In Tennessee, shareholders may file a lawsuit for injuries suffered by the company or by the shareholders individually. A shareholder files a derivative action when the company is entitled to some legal relief; and files a direct action when the shareholder, individually, is entitled to some legal relief.

But telling the difference between a derivative and direct action is not always that easy. If the shareholder gets it wrong, the case may get dismissed with disastrous consequences.

In a recent case, Keller v. Estate of McRedmond, 2016 WL 3688543 (Tenn. 2016), the Tennessee Supreme Court simplified the test for determining whether a shareholder’s claim is derivative or direct. Prior to Keller, courts looked at one or all three of the following criteria:

  1. Direct harm – whether the harm flowed first to the company, and secondarily to shareholders as a result of the company’s loss of value;
  2. Special injury – whether the harm claimed by the shareholder is distinct from a harm to the company; and
  3. Duty owed – whether the harm claimed flows directly from breach of a duty owed to the plaintiff independent of his status as a shareholder, investor or creditor of the company.

The last time the Tennessee Supreme Court addressed the derivative/direct action distinction was in 1988. In Haden v. City of Gatlinburg, 746 S.W.2d 687, 689 (Tenn. 1988), the Court said:

Stockholders may bring an action individually to recover for an injury done directly to them distinct from that incurred by the corporation and arising out of a special duty owed to the shareholder by the wrongdoer.

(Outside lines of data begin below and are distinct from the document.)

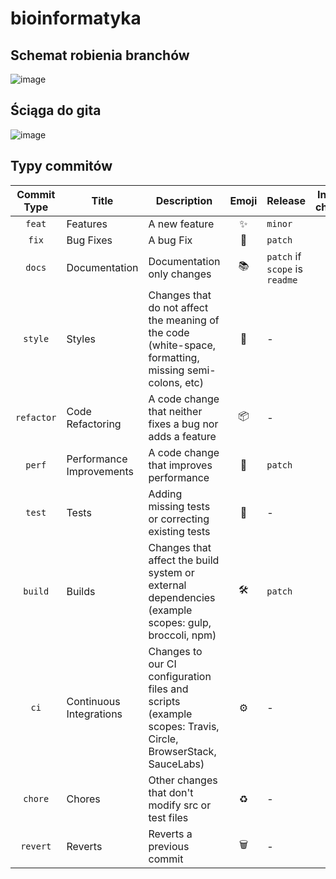 # bioinformatyka

## Schemat robienia branchów

![image](https://user-images.githubusercontent.com/106035813/204865207-9b983e1d-a4c0-4c5e-b03a-c61e71794543.png)

## Ściąga do gita

![image](https://user-images.githubusercontent.com/106035813/204866729-c524a550-8108-41bb-8f67-9bfd100c829a.png)

## Typy commitów

| Commit Type | Title                    | Description                                                                                                 | Emoji | Release                        | Include in changelog |
| :---------: | ------------------------ | ----------------------------------------------------------------------------------------------------------- | :---: | ------------------------------ | :------------------: |
|   `feat`    | Features                 | A new feature                                                                                               |   ✨   | `minor`                        |        `true`        |
|    `fix`    | Bug Fixes                | A bug Fix                                                                                                   |   🐛   | `patch`                        |        `true`        |
|   `docs`    | Documentation            | Documentation only changes                                                                                  |   📚   | `patch` if `scope` is `readme` |        `true`        |
|   `style`   | Styles                   | Changes that do not affect the meaning of the code (white-space, formatting, missing semi-colons, etc)      |   💎   | -                              |        `true`        |
| `refactor`  | Code Refactoring         | A code change that neither fixes a bug nor adds a feature                                                   |   📦   | -                              |        `true`        |
|   `perf`    | Performance Improvements | A code change that improves performance                                                                     |   🚀   | `patch`                        |        `true`        |
|   `test`    | Tests                    | Adding missing tests or correcting existing tests                                                           |   🚨   | -                              |        `true`        |
|   `build`   | Builds                   | Changes that affect the build system or external dependencies (example scopes: gulp, broccoli, npm)         |   🛠   | `patch`                        |        `true`        |
|    `ci`     | Continuous Integrations  | Changes to our CI configuration files and scripts (example scopes: Travis, Circle, BrowserStack, SauceLabs) |   ⚙️   | -                              |        `true`        |
|   `chore`   | Chores                   | Other changes that don't modify src or test files                                                           |   ♻️   | -                              |        `true`        |
|  `revert`   | Reverts                  | Reverts a previous commit                                                                                   |   🗑   | -                              |        `true`        |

As subsequent courts have pointed out, this confusing standard seems to incorporate the direct harm, special injury and duty owed approaches into one analysis. One Tennessee court of appeals case even added another criterion to the special injury rule, that the injury suffered must be distinct not only from the company, but also all other shareholders.

In Keller, the Tennessee Supreme Court, adopting the Delaware standard in Tooley v. Donaldson, Lufkin, Jenrette, Inc., 845 A.2d 1031, 1036 (Del. 2004), has finally simplified the standard to be used in Tennessee. As a result, the issue of whether a shareholder claim is derivative or direct now turns solely on the following questions:

  1. Who suffered the alleged harm (the company or the suing stockholders, individually); and
  2. Who would receive the benefit of any recovery or other remedy (the corporation or the stockholders, individually)?

Answering these questions will depend largely on how the shareholder’s claims are pled, whether the claims are for wrongs committed against the individual or the company, and whether the relief sought will go to the individual or the company. However, we will still see some arguments over the true nature of a plaintiff’s claims, despite how they are pled. In other contexts, this argument is over the “gravamen” of the complaint.

So, what does this mean for you as a company or a shareholder? The new standard will not reduce lawsuits, but it will help the parties clarify the nature of the claims. With this clarity, the parties should be able to avoid lengthy and costly fights over what the case is about, and get to a more efficient resolution through settlement or trial.